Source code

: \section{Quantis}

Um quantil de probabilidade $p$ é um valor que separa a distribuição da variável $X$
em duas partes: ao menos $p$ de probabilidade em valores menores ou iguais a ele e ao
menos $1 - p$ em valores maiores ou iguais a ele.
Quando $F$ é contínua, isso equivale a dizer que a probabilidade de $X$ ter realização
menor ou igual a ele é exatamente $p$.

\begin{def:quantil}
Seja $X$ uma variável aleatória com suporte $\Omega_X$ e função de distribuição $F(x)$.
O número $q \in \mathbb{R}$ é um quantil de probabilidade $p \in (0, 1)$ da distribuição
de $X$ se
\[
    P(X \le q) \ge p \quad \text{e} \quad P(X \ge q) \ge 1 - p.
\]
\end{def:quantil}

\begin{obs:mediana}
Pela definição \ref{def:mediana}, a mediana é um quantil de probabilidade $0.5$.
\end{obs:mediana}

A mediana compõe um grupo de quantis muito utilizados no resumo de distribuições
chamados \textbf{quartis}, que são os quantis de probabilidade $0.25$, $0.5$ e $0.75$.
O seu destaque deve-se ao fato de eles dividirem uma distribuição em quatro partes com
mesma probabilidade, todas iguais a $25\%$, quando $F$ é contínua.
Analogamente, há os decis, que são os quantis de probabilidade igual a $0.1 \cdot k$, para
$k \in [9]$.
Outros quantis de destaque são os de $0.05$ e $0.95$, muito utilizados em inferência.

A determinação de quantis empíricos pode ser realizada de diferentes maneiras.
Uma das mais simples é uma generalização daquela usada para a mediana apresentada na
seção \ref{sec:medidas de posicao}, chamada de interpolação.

■ ■ ■ ■

WHAT THE EXERCISE ASKS:
Keep the wording exact. Give all of the records again.

FINISHED TASK:
Source code

: \section{Quantis}

Um quantil de probabilidade $p$ é um valor que separa a distribuição da variável $X$
em duas partes: ao menos $p$ de probabilidade em valores menores ou iguais a ele e ao
menos $1 - p$ em valores maiores ou iguais a ele.
Quando $F$ é contínua, isso equivale a dizer que a probabilidade de $X$ ter realização
menor ou igual a ele é exatamente $p$.

\begin{def:quantil}
Seja $X$ uma variável aleatória com suporte $\Omega_X$ e função de distribuição $F(x)$.
O número $q \in \mathbb{R}$ é um quantil de probabilidade $p \in (0, 1)$ da distribuição
de $X$ se
\[
    P(X \le q) \ge p \quad \text{e} \quad P(X \ge q) \ge 1 - p.
\]
\end{def:quantil}

\begin{obs:mediana}
Pela definição \ref{def:mediana}, a mediana é um quantil de probabilidade $0.5$.
\end{obs:mediana}

A mediana compõe um grupo de quantis muito utilizados no resumo de distribuições
chamados \textbf{quartis}, que são os quantis de probabilidade $0.25$, $0.5$ e $0.75$.
O seu destaque deve-se ao fato de eles dividirem uma distribuição em quatro partes com
mesma probabilidade, todas iguais a $25\%$, quando $F$ é contínua.
Analogamente, há os decis, que são os quantis de probabilidade igual a $0.1 \cdot k$, para
$k \in [9]$.
Outros quantis de destaque são os de $0.05$ e $0.95$, muito utilizados em inferência.

A determinação de quantis empíricos pode ser realizada de diferentes maneiras.
Uma das mais simples é uma generalização daquela usada para a mediana apresentada na
seção \ref{sec:medidas de posicao}, chamada de interpolação.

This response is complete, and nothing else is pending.